→ **Your assignment**: The expected result is the material below, reproduced exactly from its first line through the line containing "# 🧠 BART Summarizer".

→ **Data section**:
____

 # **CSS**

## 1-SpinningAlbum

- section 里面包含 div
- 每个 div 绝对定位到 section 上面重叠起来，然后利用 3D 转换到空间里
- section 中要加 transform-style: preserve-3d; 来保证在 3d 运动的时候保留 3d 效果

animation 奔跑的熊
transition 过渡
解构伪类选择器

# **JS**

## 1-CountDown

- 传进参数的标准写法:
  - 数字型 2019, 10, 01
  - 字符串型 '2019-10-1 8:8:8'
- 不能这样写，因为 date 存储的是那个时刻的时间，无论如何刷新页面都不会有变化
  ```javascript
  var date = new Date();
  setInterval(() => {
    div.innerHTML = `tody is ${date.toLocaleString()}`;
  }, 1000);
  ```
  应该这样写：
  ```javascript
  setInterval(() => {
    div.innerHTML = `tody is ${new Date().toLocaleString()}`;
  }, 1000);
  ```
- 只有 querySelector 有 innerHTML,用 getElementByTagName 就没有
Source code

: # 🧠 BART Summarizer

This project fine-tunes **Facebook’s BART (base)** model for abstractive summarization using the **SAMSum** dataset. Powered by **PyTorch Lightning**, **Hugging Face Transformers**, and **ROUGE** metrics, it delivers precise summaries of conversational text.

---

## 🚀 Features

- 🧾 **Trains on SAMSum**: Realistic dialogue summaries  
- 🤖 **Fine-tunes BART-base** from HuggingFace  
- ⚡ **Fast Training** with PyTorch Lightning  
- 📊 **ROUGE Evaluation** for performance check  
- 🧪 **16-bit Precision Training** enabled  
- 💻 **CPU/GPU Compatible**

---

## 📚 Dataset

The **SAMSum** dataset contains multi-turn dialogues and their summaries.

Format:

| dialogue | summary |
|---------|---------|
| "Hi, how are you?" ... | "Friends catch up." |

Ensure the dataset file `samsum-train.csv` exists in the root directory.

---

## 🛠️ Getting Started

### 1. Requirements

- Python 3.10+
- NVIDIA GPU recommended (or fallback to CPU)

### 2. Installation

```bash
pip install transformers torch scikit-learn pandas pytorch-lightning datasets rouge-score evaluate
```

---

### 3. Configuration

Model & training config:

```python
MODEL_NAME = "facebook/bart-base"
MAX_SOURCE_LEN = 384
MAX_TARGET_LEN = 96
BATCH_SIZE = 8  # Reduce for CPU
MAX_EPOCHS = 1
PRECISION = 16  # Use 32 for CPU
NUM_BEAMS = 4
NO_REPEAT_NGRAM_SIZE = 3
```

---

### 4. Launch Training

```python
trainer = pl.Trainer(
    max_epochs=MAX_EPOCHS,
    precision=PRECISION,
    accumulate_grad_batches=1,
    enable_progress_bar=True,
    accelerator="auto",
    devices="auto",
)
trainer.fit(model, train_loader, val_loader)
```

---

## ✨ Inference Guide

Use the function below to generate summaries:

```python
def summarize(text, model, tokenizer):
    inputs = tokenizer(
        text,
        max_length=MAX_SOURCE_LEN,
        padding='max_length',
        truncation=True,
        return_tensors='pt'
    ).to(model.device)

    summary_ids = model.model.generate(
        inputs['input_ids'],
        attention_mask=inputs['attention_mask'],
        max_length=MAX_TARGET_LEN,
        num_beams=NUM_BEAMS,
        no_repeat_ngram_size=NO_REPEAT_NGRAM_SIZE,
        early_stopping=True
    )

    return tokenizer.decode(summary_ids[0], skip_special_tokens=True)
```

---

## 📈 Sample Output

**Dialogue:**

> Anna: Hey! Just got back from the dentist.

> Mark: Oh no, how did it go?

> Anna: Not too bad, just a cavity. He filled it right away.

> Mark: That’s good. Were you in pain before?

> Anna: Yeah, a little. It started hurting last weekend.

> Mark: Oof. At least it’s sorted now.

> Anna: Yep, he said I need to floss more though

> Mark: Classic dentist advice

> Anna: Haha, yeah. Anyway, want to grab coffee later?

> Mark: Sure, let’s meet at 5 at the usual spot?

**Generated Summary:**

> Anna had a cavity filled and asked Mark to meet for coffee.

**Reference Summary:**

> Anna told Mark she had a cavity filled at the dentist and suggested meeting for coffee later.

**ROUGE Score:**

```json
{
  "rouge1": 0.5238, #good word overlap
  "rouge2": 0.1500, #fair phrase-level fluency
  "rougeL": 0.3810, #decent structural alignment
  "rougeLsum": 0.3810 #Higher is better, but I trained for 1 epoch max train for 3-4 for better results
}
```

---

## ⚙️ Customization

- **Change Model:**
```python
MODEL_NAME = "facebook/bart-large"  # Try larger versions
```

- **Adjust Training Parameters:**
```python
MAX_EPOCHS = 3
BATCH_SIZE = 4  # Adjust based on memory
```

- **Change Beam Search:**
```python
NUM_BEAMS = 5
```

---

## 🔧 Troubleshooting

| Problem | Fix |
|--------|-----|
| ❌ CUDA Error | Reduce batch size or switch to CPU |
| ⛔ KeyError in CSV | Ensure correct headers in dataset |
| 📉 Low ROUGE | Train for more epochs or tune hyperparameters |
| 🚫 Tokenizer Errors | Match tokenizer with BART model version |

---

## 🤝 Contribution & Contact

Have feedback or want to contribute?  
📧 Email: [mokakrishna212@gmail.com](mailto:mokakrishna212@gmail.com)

____

→ **Task solution**:
 # **CSS**

## 1-SpinningAlbum

- section 里面包含 div
- 每个 div 绝对定位到 section 上面重叠起来，然后利用 3D 转换到空间里
- section 中要加 transform-style: preserve-3d; 来保证在 3d 运动的时候保留 3d 效果

animation 奔跑的熊
transition 过渡
解构伪类选择器

# **JS**

## 1-CountDown

- 传进参数的标准写法:
  - 数字型 2019, 10, 01
  - 字符串型 '2019-10-1 8:8:8'
- 不能这样写，因为 date 存储的是那个时刻的时间，无论如何刷新页面都不会有变化
  ```javascript
  var date = new Date();
  setInterval(() => {
    div.innerHTML = `tody is ${date.toLocaleString()}`;
  }, 1000);
  ```
  应该这样写：
  ```javascript
  setInterval(() => {
    div.innerHTML = `tody is ${new Date().toLocaleString()}`;
  }, 1000);
  ```
- 只有 querySelector 有 innerHTML,用 getElementByTagName 就没有
Source code

: # 🧠 BART Summarizer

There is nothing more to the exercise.